ところでちょっと、大きな話をしていいですか? Jリーグには今年、ドイツのブンデスリーガで活躍した高原直泰が帰って来ました(浦和レッズ)。中田浩二も帰国予定(鹿島アントラーズ)で、さらにはあの中村俊輔さえも凱旋するらしいです(横浜Fマリノス?)。日本を飛び出して海外で活躍した選手がJリーグに戻って来る背景には、もちろん2010年のW杯を見据えた場合、海外組よりも国内組のほうがコンディション調整や周囲との連携構築が比較的進めやすく、さらにはナショナルチームに招集される際に、所属クラブチームとの交渉が容易であるといった面も考慮されてのことだと思います。けれどももっと大きな目で観れば、Jリーグ自体が魅力的なものとして選手の目に映りつつある、ということではないでしょうか。Jリーグに所属していても、ACL世界クラブ選手権など、海外クラブと対戦する機会が増えたということもあるでしょう。(アジアの各リーグ間で選手がもっと流動的に移籍できるようなシステムにするという話も持ち上がっている)


……とかマジメぶって書くと疲れちゃったので崩して書くと、端的にいって、Jリーグのレベルがあがってきたと思うんですよ。なんとなく、観ていて思うんですが、ぼくはオシムの功績が大きかった気がします。「走る」という単純な目標を掲げたことで、全体にタフになってきた。結果として、今のJリーグの試合の多くは、しっかりした守備をして、プレスをかけあって(あるいは実力差がある場合はプレスできないから引いて守って)、それで疲れてきてできた穴を突いて行く、という闘い方が主流になっている気がします。ぼくは、試合の後半になって、その穴ができた状態がピッチ上に具現されているのを観るのがなんとなく好きなのですが(ややフェティッシュですね)、そこにいたるまでの拮抗した状態も実に見応えがあります。球際、というのでしょうか。狭いスペースでボールを獲り合う時にフィジカルがしっかりしてないと、もはやJ1では通用しません(とはいえ、身体が大きければいいというわけでもなくて、昔のプロレスみたいに小さい選手が大きい選手に1対1で勝ったりもするから、観ていて面白い)。


さてこうなると審判です。選手同士の球際での競り合いが厳しくなってくると、なにがファウルでなにがそうでないのか、判断し、ゲームをコントロールする審判の責任は大きくなってきます。
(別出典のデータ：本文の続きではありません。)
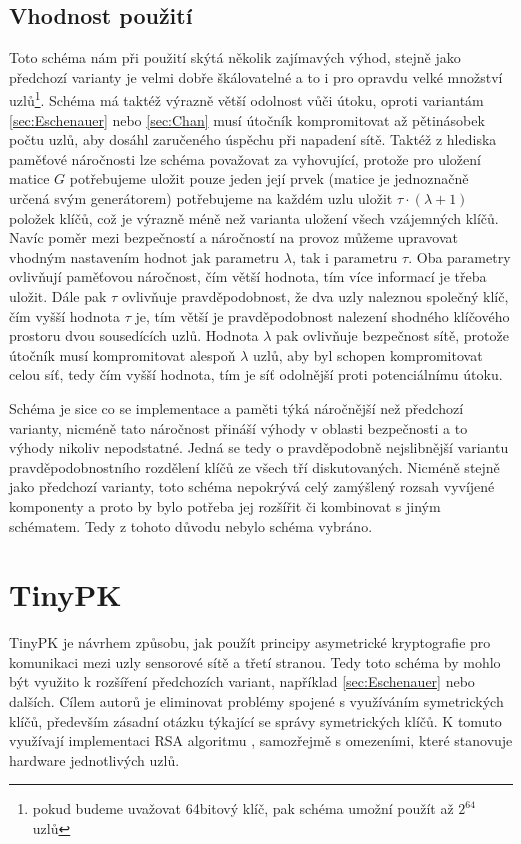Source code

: \documentclass[11pt,final,twoside]{fithesis2}
\begin{document}
\subsection{Vhodnost použití}
Toto schéma nám při použití skýtá několik zajímavých výhod, stejně jako předchozí varianty je velmi dobře škálovatelné a to i pro opravdu velké množství uzlů\footnote{pokud budeme uvažovat 64bitový klíč, 
pak schéma umožní použít až $2^{64}$ uzlů}. Schéma má taktéž výrazně větší odolnost vůči útoku, oproti variantám \ref{sec:Eschenauer} nebo \ref{sec:Chan} musí útočník kompromitovat až pětinásobek počtu uzlů, 
aby dosáhl zaručeného úspěchu při napadení sítě. Taktéž z hlediska paměťové náročnosti lze schéma považovat za vyhovující, protože pro uložení matice $G$ potřebujeme uložit pouze jeden její prvek 
(matice je jednoznačně určená svým generátorem) potřebujeme na každém uzlu uložit $\tau \cdot (\lambda +1)$ položek klíčů, což je výrazně méně než varianta uložení všech vzájemných klíčů. Navíc 
poměr mezi bezpečností a náročností na provoz můžeme upravovat vhodným nastavením hodnot jak parametru $\lambda$, tak i parametru $\tau$. Oba parametry ovlivňují paměťovou náročnost, čím větší hodnota, tím 
více informací je třeba uložit. Dále pak $\tau$ ovlivňuje pravděpodobnost, že dva uzly naleznou společný klíč, čím vyšší hodnota $\tau$ je, tím větší je pravděpodobnost nalezení shodného klíčového prostoru
dvou sousedících uzlů. Hodnota $\lambda$ pak ovlivňuje bezpečnost sítě, protože útočník musí kompromitovat alespoň $\lambda$ uzlů, aby byl schopen kompromitovat celou síť, tedy čím vyšší hodnota, tím 
je síť odolnější proti potenciálnímu útoku.

Schéma je sice co se implementace a paměti týká náročnější než předchozí varianty, nicméně tato náročnost přináší výhody v oblasti bezpečnosti a to výhody nikoliv 
nepodstatné. Jedná se tedy o pravděpodobně nejslibnější variantu pravděpodobnostního rozdělení klíčů ze všech tří diskutovaných. Nicméně stejně jako předchozí varianty, toto schéma nepokrývá celý 
zamýšlený rozsah vyvíjené komponenty a proto by bylo potřeba jej rozšířit či kombinovat s jiným schématem. Tedy z tohoto důvodu nebylo schéma vybráno.

\section{TinyPK}
TinyPK \cite{Watro2004} je návrhem způsobu, jak použít principy asymetrické kryptografie 
pro komunikaci mezi uzly sensorové sítě a třetí stranou. Tedy toto schéma by mohlo být využito k rozšíření předchozích variant, například \ref{sec:Eschenauer}
nebo dalších. Cílem autorů je eliminovat problémy spojené s využíváním 
symetrických klíčů, především zásadní otázku týkající se správy symetrických klíčů. K tomuto využívají
implementaci RSA algoritmu \cite{Rivest1978}, samozřejmě s omezeními, které stanovuje hardware jednotlivých uzlů.
\end{document}
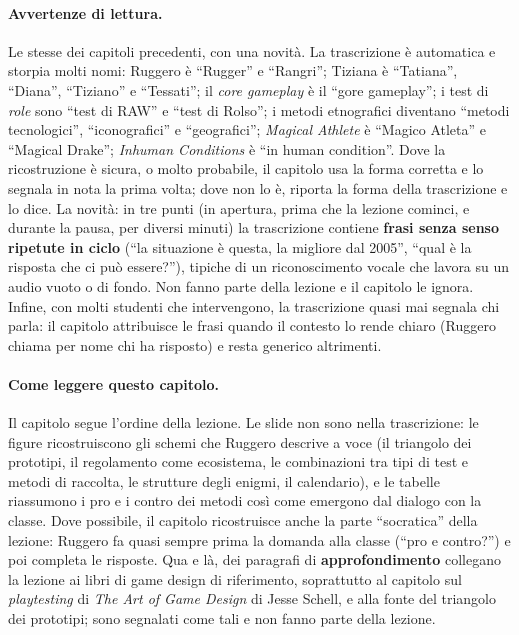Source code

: \paragraph{Avvertenze di lettura.} Le stesse dei capitoli precedenti, con una novità. La
trascrizione è automatica e storpia molti nomi: Ruggero è ``Rugger'' e ``Rangri'';
Tiziana è ``Tatiana'', ``Diana'', ``Tiziano'' e ``Tessati''; il \emph{core gameplay} è
il ``gore gameplay''; i test di \emph{role} sono ``test di RAW'' e ``test di Rolso''; i
metodi etnografici diventano ``metodi tecnologici'', ``iconografici'' e ``geografici'';
\emph{Magical Athlete} è ``Magico Atleta'' e ``Magical Drake''; \emph{Inhuman
Conditions} è ``in human condition''. Dove la ricostruzione è sicura, o molto probabile,
il capitolo usa la forma corretta e lo segnala in nota la prima volta; dove non lo è,
riporta la forma della trascrizione e lo dice. La novità: in tre punti (in apertura,
prima che la lezione cominci, e durante la pausa, per diversi minuti) la trascrizione
contiene \textbf{frasi senza senso ripetute in ciclo} (``la situazione è questa, la
migliore dal 2005'', ``qual è la risposta che ci può essere?''), tipiche di un
riconoscimento vocale che lavora su un audio vuoto o di fondo. Non fanno parte della
lezione e il capitolo le ignora. Infine, con molti studenti che intervengono, la
trascrizione quasi mai segnala chi parla: il capitolo attribuisce le frasi quando il
contesto lo rende chiaro (Ruggero chiama per nome chi ha risposto) e resta generico
altrimenti.

\paragraph{Come leggere questo capitolo.} Il capitolo segue l'ordine della lezione. Le
slide non sono nella trascrizione: le figure ricostruiscono gli schemi che Ruggero
descrive a voce (il triangolo dei prototipi, il regolamento come ecosistema, le
combinazioni tra tipi di test e metodi di raccolta, le strutture degli enigmi, il
calendario), e le tabelle riassumono i pro e i contro dei metodi così come emergono
dal dialogo con la classe. Dove possibile, il capitolo ricostruisce anche la parte
``socratica'' della lezione: Ruggero fa quasi sempre prima la domanda alla classe (``pro
e contro?'') e poi completa le risposte. Qua e là, dei paragrafi di
\textbf{approfondimento} collegano la lezione ai libri di game design di riferimento,
soprattutto al capitolo sul \emph{playtesting} di \emph{The Art of Game Design} di Jesse
Schell, e alla fonte del triangolo dei prototipi; sono segnalati come tali e non fanno
parte della lezione.

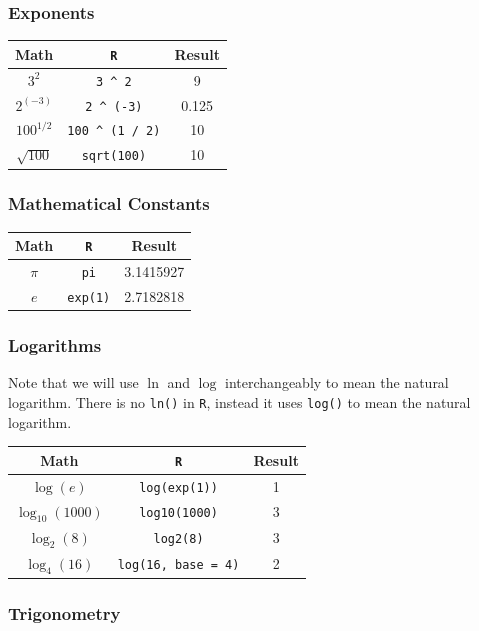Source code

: \documentclass[]{book}
\theoremstyle{definition}
\theoremstyle{definition}
\theoremstyle{definition}
\theoremstyle{remark}
\begin{document}
\subsubsection*{Exponents}\label{exponents}

\begin{longtable}[]{@{}ccc@{}}
\toprule
Math & \texttt{R} & Result\tabularnewline
\midrule
\endhead
\(3^2\) & \texttt{3\ \^{}\ 2} & 9\tabularnewline
\(2^{(-3)}\) & \texttt{2\ \^{}\ (-3)} & 0.125\tabularnewline
\(100^{1/2}\) & \texttt{100\ \^{}\ (1\ /\ 2)} & 10\tabularnewline
\(\sqrt{100}\) & \texttt{sqrt(100)} & 10\tabularnewline
\bottomrule
\end{longtable}

\subsubsection*{Mathematical Constants}\label{mathematical-constants}

\begin{longtable}[]{@{}ccc@{}}
\toprule
Math & \texttt{R} & Result\tabularnewline
\midrule
\endhead
\(\pi\) & \texttt{pi} & 3.1415927\tabularnewline
\(e\) & \texttt{exp(1)} & 2.7182818\tabularnewline
\bottomrule
\end{longtable}

\subsubsection*{Logarithms}\label{logarithms}

Note that we will use \(\ln\) and \(\log\) interchangeably to mean the
natural logarithm. There is no \texttt{ln()} in \texttt{R}, instead it
uses \texttt{log()} to mean the natural logarithm.

\begin{longtable}[]{@{}ccc@{}}
\toprule
Math & \texttt{R} & Result\tabularnewline
\midrule
\endhead
\(\log(e)\) & \texttt{log(exp(1))} & 1\tabularnewline
\(\log_{10}(1000)\) & \texttt{log10(1000)} & 3\tabularnewline
\(\log_{2}(8)\) & \texttt{log2(8)} & 3\tabularnewline
\(\log_{4}(16)\) & \texttt{log(16,\ base\ =\ 4)} & 2\tabularnewline
\bottomrule
\end{longtable}

\subsubsection*{Trigonometry}\label{trigonometry}
\end{document}
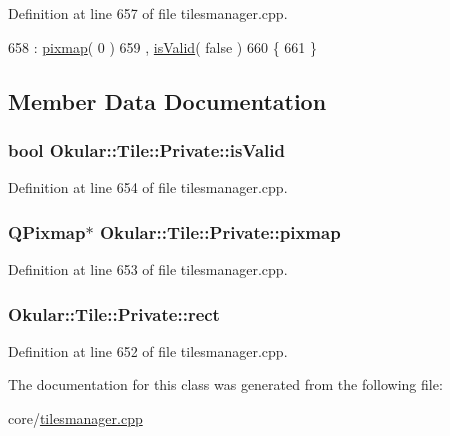 Definition at line 657 of file tilesmanager.\+cpp.


\begin{DoxyCode}
658     : \hyperlink{classTile_1_1Private_a95ad86a2c4ac72a56a341e6d51601c8c}{pixmap}( 0 )
659     , \hyperlink{classTile_1_1Private_a43bf584b73655c8551f28f37149edda8}{isValid}( \textcolor{keyword}{false} )
660 \{
661 \}
\end{DoxyCode}


\subsection{Member Data Documentation}
\hypertarget{classTile_1_1Private_a43bf584b73655c8551f28f37149edda8}{
\subsubsection[{is\+Valid}]{\setlength{\rightskip}{0pt plus 5cm}bool Okular\+::\+Tile\+::\+Private\+::is\+Valid}}\label{classTile_1_1Private_a43bf584b73655c8551f28f37149edda8}


Definition at line 654 of file tilesmanager.\+cpp.

\hypertarget{classTile_1_1Private_a95ad86a2c4ac72a56a341e6d51601c8c}{
\subsubsection[{pixmap}]{\setlength{\rightskip}{0pt plus 5cm}Q\+Pixmap$\ast$ Okular\+::\+Tile\+::\+Private\+::pixmap}}\label{classTile_1_1Private_a95ad86a2c4ac72a56a341e6d51601c8c}


Definition at line 653 of file tilesmanager.\+cpp.

\hypertarget{classTile_1_1Private_abf6d6cfce248984b03878a0db7a32be9}{
\subsubsection[{rect}]{ Okular\+::\+Tile\+::\+Private\+::rect}}\label{classTile_1_1Private_abf6d6cfce248984b03878a0db7a32be9}


Definition at line 652 of file tilesmanager.\+cpp.



The documentation for this class was generated from the following file\+:\begin{DoxyCompactItemize}
\item 
core/\hyperlink{tilesmanager_8cpp}{tilesmanager.\+cpp}\end{DoxyCompactItemize}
ジャッジひとつで試合の流れが大きく変わるということも、今までイヤというほど観てきました。にもかかわらず、サポーターも選手も監督も、おそらく共通して思っているのは、「ジャッジの基準が明確ではない」ということです。


まだ具体的なことがはっきりしていないので、昨日のFC東京VS大分トリニータ戦で試合中に起こったと言われる審判による(あったとしたら論外な)侮辱行為については、さておくとします。が、東京ダービーにおけるヴェルディの中心選手FWフッキの退場(こちらは審判に対する侮辱行為)、またここまで実にいいサッカーをして健闘していた京都パープルサンガの選手たちが2試合続けて退場処分になった事態、さらには選手逮捕で揺れる柏レイソルの得点源であり、オリンピック代表の最注目選手であるFW李忠成のこれまた審判に対する侮辱行為による試合後の退場処分など、審判のジャッジに対して選手が苛立つことから来る退場処分というものが急増しています。ちょっと、異様なくらいです。正直なところ、FC東京のサポーターとしては、柏の李が4試合出場停止を食らったことで、「今度の柏戦で李の野郎がいないのは助かった〜」(笑)と思う面はあります。でも観たい、と思うんですよ、一方では。すごくいい選手だし。ヴェルディのフッキも4試合の出場停止を食らいましたが、やっぱり彼のプレーを観たいと思う人はたくさんいると思います。でも処分を食らうとそれが観られなくなる。選手もコンディションを崩す。それはJリーグにとって大きな損失です。もちろん、退場処分を食らった選手が悪いと言えばそれまでなのですが、もしも選手と審判のあいだに最低限の信頼関係が築かれていたとしたら、こうしたことは起こらなかったのではないでしょうか?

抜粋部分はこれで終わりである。